Abstract: It is well known that as high-performance computing applications have grown, I/O has become a bottleneck, which has required scientists to turn to in situ tools for data exploration. The focus of this exploration has typically been on simulation data. However, applications also produce ephemeral data that is optionally written to disk for post hoc analysis, but not otherwise saved or used by the application in subsequent time steps. An example of ephemeral data is run-time performance data.
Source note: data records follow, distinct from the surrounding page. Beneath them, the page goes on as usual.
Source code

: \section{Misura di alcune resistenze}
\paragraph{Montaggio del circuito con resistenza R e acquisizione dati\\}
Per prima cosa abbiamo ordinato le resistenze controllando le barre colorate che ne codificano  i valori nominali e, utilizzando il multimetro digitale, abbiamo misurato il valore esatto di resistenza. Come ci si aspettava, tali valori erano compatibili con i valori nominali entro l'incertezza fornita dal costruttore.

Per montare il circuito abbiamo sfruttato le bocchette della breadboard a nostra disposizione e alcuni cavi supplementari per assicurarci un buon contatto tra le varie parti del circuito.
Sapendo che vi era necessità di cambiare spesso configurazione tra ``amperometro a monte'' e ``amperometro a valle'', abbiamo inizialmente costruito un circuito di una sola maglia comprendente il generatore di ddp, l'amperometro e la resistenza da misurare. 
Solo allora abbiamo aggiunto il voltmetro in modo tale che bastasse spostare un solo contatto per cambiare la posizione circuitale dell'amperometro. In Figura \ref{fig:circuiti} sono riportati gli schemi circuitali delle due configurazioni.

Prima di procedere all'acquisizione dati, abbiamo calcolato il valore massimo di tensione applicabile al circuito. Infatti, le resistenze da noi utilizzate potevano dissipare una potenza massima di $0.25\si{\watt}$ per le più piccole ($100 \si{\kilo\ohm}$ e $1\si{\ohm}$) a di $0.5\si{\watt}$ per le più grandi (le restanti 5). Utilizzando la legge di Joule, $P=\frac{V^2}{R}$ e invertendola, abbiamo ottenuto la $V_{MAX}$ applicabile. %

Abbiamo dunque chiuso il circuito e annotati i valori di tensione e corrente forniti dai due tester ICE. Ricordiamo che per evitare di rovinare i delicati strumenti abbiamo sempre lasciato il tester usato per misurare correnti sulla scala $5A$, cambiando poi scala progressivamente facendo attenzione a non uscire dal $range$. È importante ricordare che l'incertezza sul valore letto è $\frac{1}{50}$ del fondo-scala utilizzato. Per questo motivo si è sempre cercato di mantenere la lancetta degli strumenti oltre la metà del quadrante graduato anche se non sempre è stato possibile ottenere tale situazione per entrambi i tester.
In this talk I will present the infrastructure implemented for efficiently collecting this and other data within the Uintah framework, which has been coupled to VisIt’s in situ toolkit for analysis and visualization. This collection and coupling allows performance data to be visualized by using a “simulation viewpoint” and “machine viewpoint,” giving insight previously not possible. As part this coupling, we take advantage of VisIt’s custom user interface to create a “simulation dashboard” that allows for in situ computational steering and visual debugging allowing for improvements in the development and simulation workflow.
Bio: Allen Sanderson, Ph.D., is a research scientist at the University of Utah’s Scientific Computing and Imaging Institute. His interest lies in visualization and analysis of large data coming from application areas ranging from plasma physics to combustion. Recently, he has focused on new ways to use in situ data analysis and visualization, which often has him working directly on the science application infrastructure.